» Work order: Please reproduce all entries word for word, leaving every image behind.

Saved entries
++++++++
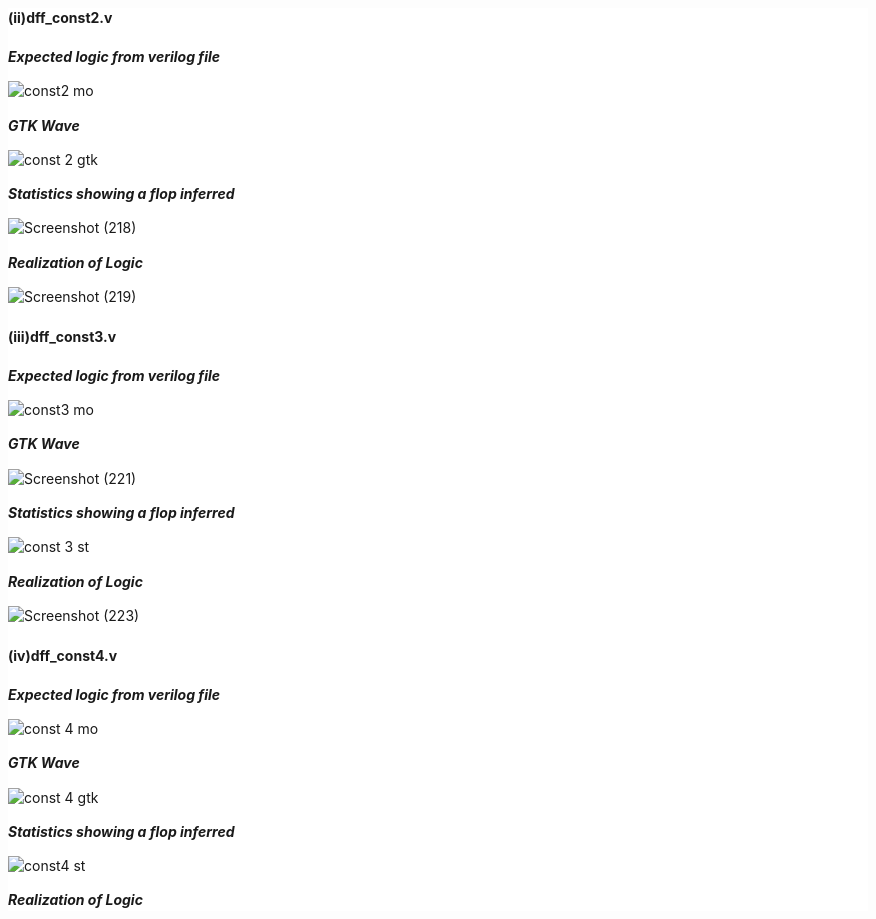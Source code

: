 #### (ii)dff_const2.v

**_Expected logic from verilog file_**

<img width="400" alt="const2 mo" src="https://user-images.githubusercontent.com/93824690/166232931-87c503db-5670-4fe2-a2cc-d04e3b093323.png">

**_GTK Wave_**

<img width="400" alt="const 2 gtk" src= "https://user-images.githubusercontent.com/93824690/166233155-e111c609-f9ca-4241-88e0-784ca36fcd73.png">

**_Statistics showing a flop inferred_**

<img width="400" alt="Screenshot (218)" src="https://user-images.githubusercontent.com/93824690/166231886-062ff0e3-8ae5-44ed-9b5f-1ede18846654.png">

**_Realization of Logic_**

<img width="400" alt="Screenshot (219)" src="https://user-images.githubusercontent.com/93824690/166231903-de4a3bdd-362c-4b62-8d7f-4c882dac6b3c.png">

#### (iii)dff_const3.v

**_Expected logic from verilog file_**

<img width="400" alt="const3 mo" src="https://user-images.githubusercontent.com/93824690/166234186-4880afe5-907c-478c-9431-7ceabe36f776.png">


**_GTK Wave_**

<img width="400" alt="Screenshot (221)" src="https://user-images.githubusercontent.com/93824690/166231920-517d7982-bef0-4684-995b-36a7431c5192.png">

**_Statistics showing a flop inferred_**

<img width="400" alt="const 3 st" src="https://user-images.githubusercontent.com/93824690/166234729-d271f40f-51a9-4f00-a8c6-45b3056db776.png">
																		  
**_Realization of Logic_**

<img width="400" alt="Screenshot (223)" src="https://user-images.githubusercontent.com/93824690/166231948-45a94b52-e593-4128-8958-ec4157806351.png">


																		 
																		 
#### (iv)dff_const4.v

**_Expected logic from verilog file_**

<img width="400" alt="const 4 mo" src="https://user-images.githubusercontent.com/93824690/166235278-42609662-e9d2-4ff7-bb89-b4791aec301a.png">

**_GTK Wave_**

<img width="400" alt="const 4 gtk" src="https://user-images.githubusercontent.com/93824690/166235397-a216da63-c9f9-4df5-a583-471885306443.png">

**_Statistics showing a flop inferred_**

<img width="400" alt="const4 st" src="https://user-images.githubusercontent.com/93824690/166235523-fa43d8ad-be63-4a55-ba2c-1ea5fee035fb.png">

									
**_Realization of Logic_**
++++++++
» Result:
Source code

: #### (ii)dff_const2.v

**_Expected logic from verilog file_**

<img width="400" alt="const2 mo" src="https://user-images.githubusercontent.com/93824690/166232931-87c503db-5670-4fe2-a2cc-d04e3b093323.png">

**_GTK Wave_**

<img width="400" alt="const 2 gtk" src= "https://user-images.githubusercontent.com/93824690/166233155-e111c609-f9ca-4241-88e0-784ca36fcd73.png">

**_Statistics showing a flop inferred_**

<img width="400" alt="Screenshot (218)" src="https://user-images.githubusercontent.com/93824690/166231886-062ff0e3-8ae5-44ed-9b5f-1ede18846654.png">

**_Realization of Logic_**

<img width="400" alt="Screenshot (219)" src="https://user-images.githubusercontent.com/93824690/166231903-de4a3bdd-362c-4b62-8d7f-4c882dac6b3c.png">

#### (iii)dff_const3.v

**_Expected logic from verilog file_**

<img width="400" alt="const3 mo" src="https://user-images.githubusercontent.com/93824690/166234186-4880afe5-907c-478c-9431-7ceabe36f776.png">


**_GTK Wave_**

<img width="400" alt="Screenshot (221)" src="https://user-images.githubusercontent.com/93824690/166231920-517d7982-bef0-4684-995b-36a7431c5192.png">

**_Statistics showing a flop inferred_**

<img width="400" alt="const 3 st" src="https://user-images.githubusercontent.com/93824690/166234729-d271f40f-51a9-4f00-a8c6-45b3056db776.png">
																		  
**_Realization of Logic_**

<img width="400" alt="Screenshot (223)" src="https://user-images.githubusercontent.com/93824690/166231948-45a94b52-e593-4128-8958-ec4157806351.png">


																		 
																		 
#### (iv)dff_const4.v

**_Expected logic from verilog file_**

<img width="400" alt="const 4 mo" src="https://user-images.githubusercontent.com/93824690/166235278-42609662-e9d2-4ff7-bb89-b4791aec301a.png">

**_GTK Wave_**

<img width="400" alt="const 4 gtk" src="https://user-images.githubusercontent.com/93824690/166235397-a216da63-c9f9-4df5-a583-471885306443.png">

**_Statistics showing a flop inferred_**

<img width="400" alt="const4 st" src="https://user-images.githubusercontent.com/93824690/166235523-fa43d8ad-be63-4a55-ba2c-1ea5fee035fb.png">

									
**_Realization of Logic_**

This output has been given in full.